Wednesday, May 22, 2019

Memorial Day


There is a small area in Saint Paul’s cathedral in London called the American chapel. There is a book in it with the names of every known American serviceman who was killed operating out of Britain in World War II – flyers mostly, around twenty eight thousand in all if I remember correctly from my visit . It does not include the many more Americans killed operating  on the continent after the invasions of Italy and France. It is an easy place to cry and a fine place to remember and honor the men who fought and won the war, so many of whom did not make it back, for  their valor, their dedication, their perseverance, their fidelity, and their  glorious success.  

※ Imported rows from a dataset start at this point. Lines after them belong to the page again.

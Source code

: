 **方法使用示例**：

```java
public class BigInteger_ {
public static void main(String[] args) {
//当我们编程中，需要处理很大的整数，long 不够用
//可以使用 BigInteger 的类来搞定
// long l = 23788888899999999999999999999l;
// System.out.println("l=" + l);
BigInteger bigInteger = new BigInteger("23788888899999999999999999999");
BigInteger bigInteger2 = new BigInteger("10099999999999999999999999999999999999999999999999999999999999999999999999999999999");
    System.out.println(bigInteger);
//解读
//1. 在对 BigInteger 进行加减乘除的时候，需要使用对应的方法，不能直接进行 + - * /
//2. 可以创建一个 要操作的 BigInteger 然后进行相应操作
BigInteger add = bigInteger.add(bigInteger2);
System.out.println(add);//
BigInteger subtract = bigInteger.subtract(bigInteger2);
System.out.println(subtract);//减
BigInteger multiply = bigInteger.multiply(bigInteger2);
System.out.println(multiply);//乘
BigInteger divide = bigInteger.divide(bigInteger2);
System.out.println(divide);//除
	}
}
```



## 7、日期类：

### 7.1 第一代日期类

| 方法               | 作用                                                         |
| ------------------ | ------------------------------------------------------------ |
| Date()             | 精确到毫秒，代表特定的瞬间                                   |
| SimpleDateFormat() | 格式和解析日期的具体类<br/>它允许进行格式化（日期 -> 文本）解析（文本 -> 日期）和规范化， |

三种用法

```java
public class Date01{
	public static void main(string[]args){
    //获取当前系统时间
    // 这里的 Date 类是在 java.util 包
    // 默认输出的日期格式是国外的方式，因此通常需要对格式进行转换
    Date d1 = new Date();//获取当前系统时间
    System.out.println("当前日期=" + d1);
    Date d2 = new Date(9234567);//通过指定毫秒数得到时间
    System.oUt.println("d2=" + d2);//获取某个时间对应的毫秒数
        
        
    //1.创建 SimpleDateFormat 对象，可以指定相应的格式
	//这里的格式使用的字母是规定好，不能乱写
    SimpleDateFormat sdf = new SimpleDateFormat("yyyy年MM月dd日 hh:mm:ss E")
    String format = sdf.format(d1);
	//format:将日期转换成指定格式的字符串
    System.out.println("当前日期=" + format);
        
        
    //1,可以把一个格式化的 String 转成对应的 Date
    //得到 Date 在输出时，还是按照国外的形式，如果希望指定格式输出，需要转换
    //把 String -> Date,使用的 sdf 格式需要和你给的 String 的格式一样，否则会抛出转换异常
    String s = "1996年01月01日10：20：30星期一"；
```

We live in a time plagued by a traditional media culture of people  seemingly unwilling to or even incapable of appreciating such qualities. So at times such as Veterans Day and Memorial Day we get endless maudlin paeans to service people’s “sacrifice”. It is though they  know or feel they should know there is something worth honoring, but steeped in the notion that only victims and victimhood really count, they cannot say just what.

Well it isn’t sacrifice.  It would have been a greater and purer sacrifice for the men who served in the war  to just line up and let the enemies kill them without putting up any fight. The men and more recently women who fought  America’s wars did not do that. They did something quite different, and it is that we should be honoring, respecting, and talking about.